Entries shown below:
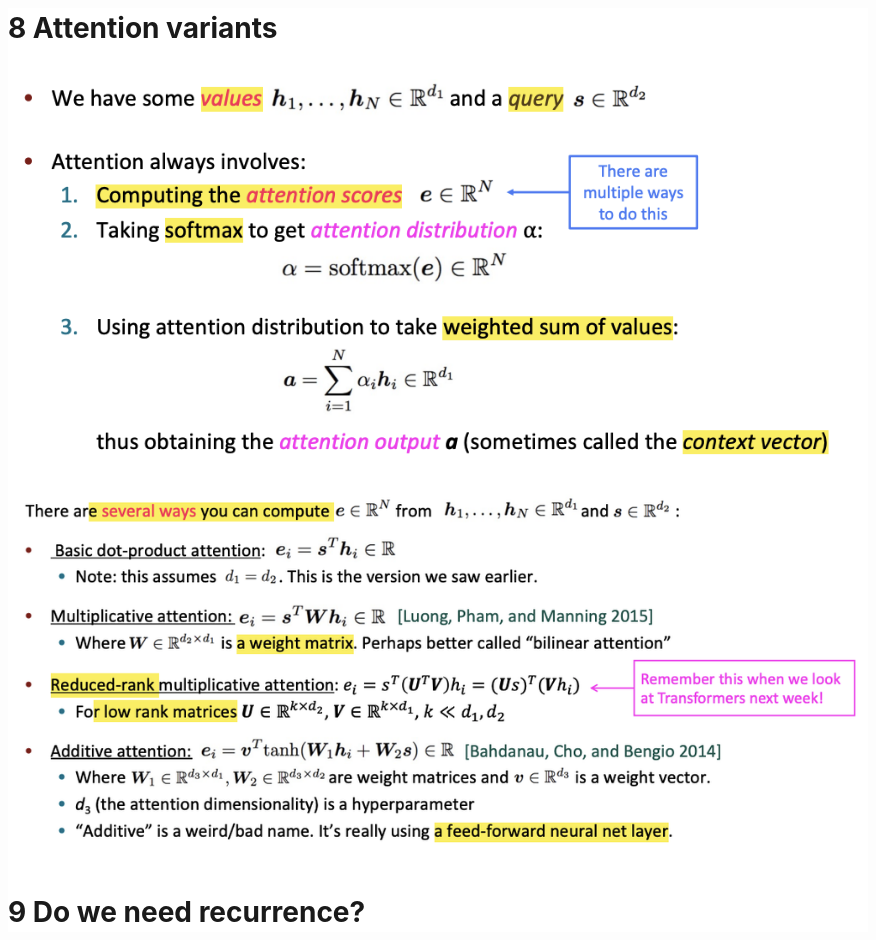# 8 Attention variants

![Untitled 24 43.png](../../attachments/Untitled%2024%2043.png)

![Untitled 25 38.png](../../attachments/Untitled%2025%2038.png)

# 9 Do we need recurrence?
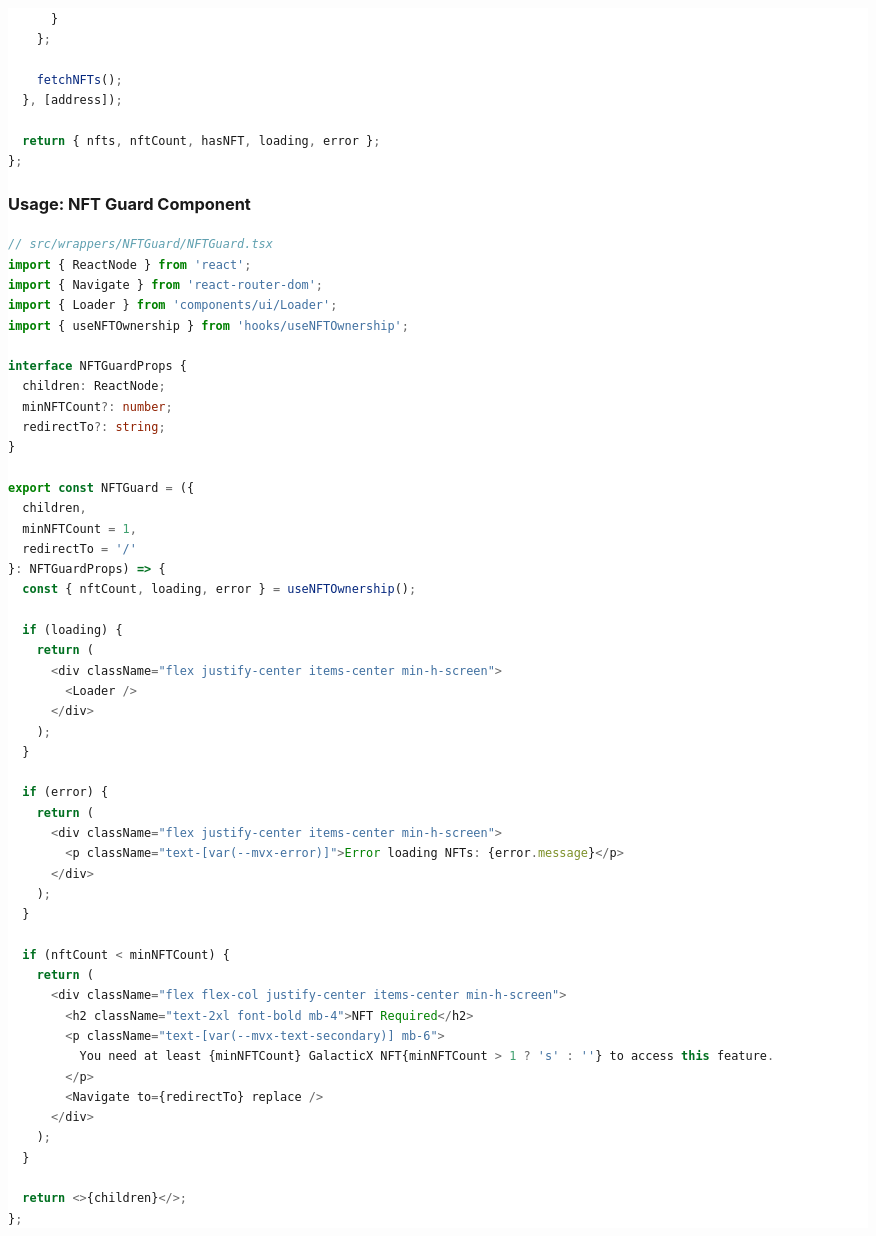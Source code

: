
 ```typescript
      }
    };

    fetchNFTs();
  }, [address]);

  return { nfts, nftCount, hasNFT, loading, error };
};
```

### Usage: NFT Guard Component

```typescript
// src/wrappers/NFTGuard/NFTGuard.tsx
import { ReactNode } from 'react';
import { Navigate } from 'react-router-dom';
import { Loader } from 'components/ui/Loader';
import { useNFTOwnership } from 'hooks/useNFTOwnership';

interface NFTGuardProps {
  children: ReactNode;
  minNFTCount?: number;
  redirectTo?: string;
}

export const NFTGuard = ({ 
  children, 
  minNFTCount = 1,
  redirectTo = '/'
}: NFTGuardProps) => {
  const { nftCount, loading, error } = useNFTOwnership();

  if (loading) {
    return (
      <div className="flex justify-center items-center min-h-screen">
        <Loader />
      </div>
    );
  }

  if (error) {
    return (
      <div className="flex justify-center items-center min-h-screen">
        <p className="text-[var(--mvx-error)]">Error loading NFTs: {error.message}</p>
      </div>
    );
  }

  if (nftCount < minNFTCount) {
    return (
      <div className="flex flex-col justify-center items-center min-h-screen">
        <h2 className="text-2xl font-bold mb-4">NFT Required</h2>
        <p className="text-[var(--mvx-text-secondary)] mb-6">
          You need at least {minNFTCount} GalacticX NFT{minNFTCount > 1 ? 's' : ''} to access this feature.
        </p>
        <Navigate to={redirectTo} replace />
      </div>
    );
  }

  return <>{children}</>;
};
```
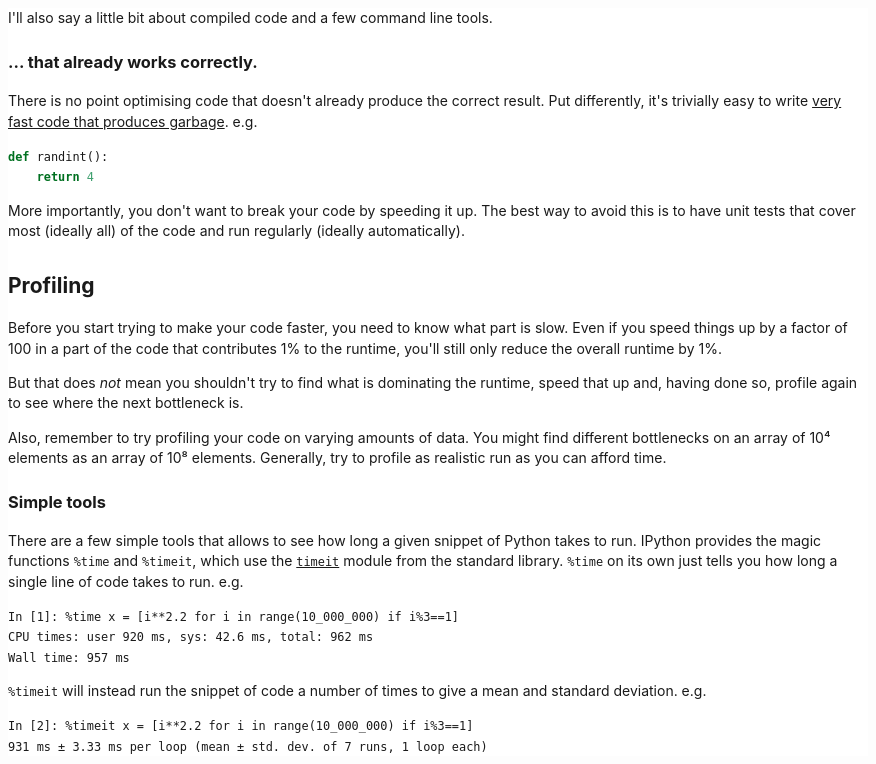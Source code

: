 I'll also say a little bit about compiled code and a few command line
tools.

### ... that already works correctly.

There is no point optimising code that doesn't already produce the
correct result.  Put differently, it's trivially easy to write [very
fast code that produces garbage](https://xkcd.com/221/). e.g.

```python
def randint():
    return 4
```

More importantly, you don't want to break your code by speeding it up.
The best way to avoid this is to have unit tests that cover most
(ideally all) of the code and run regularly (ideally automatically).

## Profiling

Before you start trying to make your code faster, you need to know
what part is slow.  Even if you speed things up by a factor of 100 in
a part of the code that contributes 1% to the runtime, you'll still
only reduce the overall runtime by 1%.

But that does *not* mean you shouldn't try to find what is dominating
the runtime, speed that up and, having done so, profile again to
see where the next bottleneck is.

Also, remember to try profiling your code on varying amounts of data.
You might find different bottlenecks on an array of 10⁴ elements as an
array of 10⁸ elements.  Generally, try to profile as realistic run as
you can afford time.

### Simple tools

There are a few simple tools that allows to see how long a given
snippet of Python takes to run.  IPython provides the magic functions
`%time` and `%timeit`, which use the
[`timeit`](https://docs.python.org/3/library/timeit.html)
module from the standard
library.  `%time` on its own just tells you how long a single line of code
takes to run. e.g.
```
In [1]: %time x = [i**2.2 for i in range(10_000_000) if i%3==1]
CPU times: user 920 ms, sys: 42.6 ms, total: 962 ms
Wall time: 957 ms
```

`%timeit` will instead run the snippet of code a number of times to
give a mean and standard deviation. e.g.

```
In [2]: %timeit x = [i**2.2 for i in range(10_000_000) if i%3==1]
931 ms ± 3.33 ms per loop (mean ± std. dev. of 7 runs, 1 loop each)
```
End of Entries shown.
Your answer should consist of the lines from the line with "## Profiling" to the line with "But that does" above, repeated exactly, both ends included.

* Solution for this task:
## Profiling

Before you start trying to make your code faster, you need to know
what part is slow.  Even if you speed things up by a factor of 100 in
a part of the code that contributes 1% to the runtime, you'll still
only reduce the overall runtime by 1%.

But that does *not* mean you shouldn't try to find what is dominating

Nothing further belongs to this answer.